▶ **WORK TO BE COMPLETED**
After locating the line that contains "simple CRUD dapp." in the data below, set down exactly that line and each one after it through the line that contains "with Internet Identity.", and nothing more.

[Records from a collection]
——————————
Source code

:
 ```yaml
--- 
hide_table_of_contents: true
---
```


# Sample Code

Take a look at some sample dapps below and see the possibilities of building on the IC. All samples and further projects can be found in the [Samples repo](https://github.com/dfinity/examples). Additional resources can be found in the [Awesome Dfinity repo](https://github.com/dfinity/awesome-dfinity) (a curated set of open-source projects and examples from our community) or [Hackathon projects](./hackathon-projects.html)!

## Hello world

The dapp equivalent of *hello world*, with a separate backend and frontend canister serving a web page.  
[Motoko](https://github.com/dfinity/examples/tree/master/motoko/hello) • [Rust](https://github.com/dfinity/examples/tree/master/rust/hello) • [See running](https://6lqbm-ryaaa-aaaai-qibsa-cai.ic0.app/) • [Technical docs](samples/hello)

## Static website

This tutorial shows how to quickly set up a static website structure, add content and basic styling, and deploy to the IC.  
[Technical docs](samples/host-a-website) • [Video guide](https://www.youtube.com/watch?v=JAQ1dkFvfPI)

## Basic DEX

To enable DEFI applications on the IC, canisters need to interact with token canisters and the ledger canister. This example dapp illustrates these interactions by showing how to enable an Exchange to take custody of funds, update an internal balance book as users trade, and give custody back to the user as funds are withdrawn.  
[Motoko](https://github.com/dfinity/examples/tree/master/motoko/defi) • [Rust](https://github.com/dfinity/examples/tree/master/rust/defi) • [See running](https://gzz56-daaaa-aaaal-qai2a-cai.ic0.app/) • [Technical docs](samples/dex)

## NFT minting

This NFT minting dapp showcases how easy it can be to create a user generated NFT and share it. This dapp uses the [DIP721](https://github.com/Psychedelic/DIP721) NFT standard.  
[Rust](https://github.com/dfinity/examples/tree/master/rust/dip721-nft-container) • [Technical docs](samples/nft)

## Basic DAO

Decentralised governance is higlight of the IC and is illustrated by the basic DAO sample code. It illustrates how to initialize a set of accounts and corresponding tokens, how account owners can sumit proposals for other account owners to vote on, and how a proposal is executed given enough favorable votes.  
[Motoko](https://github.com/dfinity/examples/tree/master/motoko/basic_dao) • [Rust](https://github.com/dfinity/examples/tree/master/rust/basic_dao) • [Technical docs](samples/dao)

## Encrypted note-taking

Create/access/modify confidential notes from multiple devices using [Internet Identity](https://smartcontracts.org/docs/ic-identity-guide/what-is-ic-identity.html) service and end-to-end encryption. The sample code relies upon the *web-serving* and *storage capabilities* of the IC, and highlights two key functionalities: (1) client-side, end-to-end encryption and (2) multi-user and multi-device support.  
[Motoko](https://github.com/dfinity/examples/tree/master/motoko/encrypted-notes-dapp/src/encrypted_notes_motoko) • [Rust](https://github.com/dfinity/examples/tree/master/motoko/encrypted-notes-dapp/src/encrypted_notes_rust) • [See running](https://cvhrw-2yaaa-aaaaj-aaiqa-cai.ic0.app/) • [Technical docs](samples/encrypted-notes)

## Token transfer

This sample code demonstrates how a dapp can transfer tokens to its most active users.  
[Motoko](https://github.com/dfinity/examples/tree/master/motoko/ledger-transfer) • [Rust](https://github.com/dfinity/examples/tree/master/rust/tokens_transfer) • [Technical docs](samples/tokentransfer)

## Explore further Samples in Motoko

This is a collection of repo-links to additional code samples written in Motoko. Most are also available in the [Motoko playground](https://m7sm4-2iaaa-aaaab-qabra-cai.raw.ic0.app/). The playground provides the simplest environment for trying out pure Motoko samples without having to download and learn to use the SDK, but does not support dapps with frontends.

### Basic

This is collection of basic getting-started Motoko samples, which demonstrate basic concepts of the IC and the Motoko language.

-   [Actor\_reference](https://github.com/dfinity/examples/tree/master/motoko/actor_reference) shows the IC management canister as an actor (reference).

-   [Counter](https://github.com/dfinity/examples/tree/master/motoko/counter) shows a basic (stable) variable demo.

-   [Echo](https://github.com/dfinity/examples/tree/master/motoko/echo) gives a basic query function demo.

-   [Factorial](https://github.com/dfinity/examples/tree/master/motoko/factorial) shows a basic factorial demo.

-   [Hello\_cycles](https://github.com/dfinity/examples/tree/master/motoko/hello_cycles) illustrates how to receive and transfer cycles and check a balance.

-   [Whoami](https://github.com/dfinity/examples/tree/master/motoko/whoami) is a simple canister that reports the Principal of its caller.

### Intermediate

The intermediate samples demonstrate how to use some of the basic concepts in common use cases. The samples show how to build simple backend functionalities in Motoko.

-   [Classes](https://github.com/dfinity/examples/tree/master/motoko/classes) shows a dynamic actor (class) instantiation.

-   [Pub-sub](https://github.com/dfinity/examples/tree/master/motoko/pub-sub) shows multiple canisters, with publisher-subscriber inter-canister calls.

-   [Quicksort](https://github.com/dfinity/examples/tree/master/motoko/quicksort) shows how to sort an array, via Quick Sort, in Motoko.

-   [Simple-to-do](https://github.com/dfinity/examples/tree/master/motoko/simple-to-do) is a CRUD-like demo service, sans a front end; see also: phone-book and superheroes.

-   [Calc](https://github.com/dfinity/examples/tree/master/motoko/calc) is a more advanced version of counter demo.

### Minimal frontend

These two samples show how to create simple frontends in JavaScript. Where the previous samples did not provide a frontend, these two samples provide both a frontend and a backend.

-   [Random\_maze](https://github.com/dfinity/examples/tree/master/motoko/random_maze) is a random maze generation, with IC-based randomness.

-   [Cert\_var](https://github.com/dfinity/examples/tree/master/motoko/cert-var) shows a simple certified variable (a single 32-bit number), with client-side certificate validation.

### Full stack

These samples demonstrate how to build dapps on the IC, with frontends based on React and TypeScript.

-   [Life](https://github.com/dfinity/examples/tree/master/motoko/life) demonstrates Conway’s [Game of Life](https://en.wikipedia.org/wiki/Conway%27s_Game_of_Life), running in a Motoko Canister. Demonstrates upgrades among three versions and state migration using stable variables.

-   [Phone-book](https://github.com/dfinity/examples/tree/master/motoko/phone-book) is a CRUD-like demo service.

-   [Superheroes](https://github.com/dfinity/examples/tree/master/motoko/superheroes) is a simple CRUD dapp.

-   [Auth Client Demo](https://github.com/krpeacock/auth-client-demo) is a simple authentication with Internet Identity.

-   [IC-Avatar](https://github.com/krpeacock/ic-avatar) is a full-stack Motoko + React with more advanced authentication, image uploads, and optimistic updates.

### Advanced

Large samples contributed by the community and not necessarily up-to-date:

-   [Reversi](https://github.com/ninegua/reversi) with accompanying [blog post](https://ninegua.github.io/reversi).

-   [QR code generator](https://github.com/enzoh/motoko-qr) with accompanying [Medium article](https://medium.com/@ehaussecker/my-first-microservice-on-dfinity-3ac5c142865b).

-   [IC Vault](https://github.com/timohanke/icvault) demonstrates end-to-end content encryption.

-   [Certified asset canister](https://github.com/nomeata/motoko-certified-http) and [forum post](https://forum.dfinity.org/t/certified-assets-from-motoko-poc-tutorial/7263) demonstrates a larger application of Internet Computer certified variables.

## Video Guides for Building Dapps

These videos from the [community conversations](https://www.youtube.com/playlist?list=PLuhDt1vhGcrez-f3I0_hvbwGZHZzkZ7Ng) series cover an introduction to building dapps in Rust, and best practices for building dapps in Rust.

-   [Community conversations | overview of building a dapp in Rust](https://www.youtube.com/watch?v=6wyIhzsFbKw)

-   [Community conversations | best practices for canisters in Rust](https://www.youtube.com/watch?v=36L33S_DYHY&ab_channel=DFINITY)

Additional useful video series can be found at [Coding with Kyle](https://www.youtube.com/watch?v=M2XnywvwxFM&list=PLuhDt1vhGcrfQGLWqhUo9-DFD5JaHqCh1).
——————————
▶ **ANSWER FOR THE TASK**
-   [Superheroes](https://github.com/dfinity/examples/tree/master/motoko/superheroes) is a simple CRUD dapp.

-   [Auth Client Demo](https://github.com/krpeacock/auth-client-demo) is a simple authentication with Internet Identity.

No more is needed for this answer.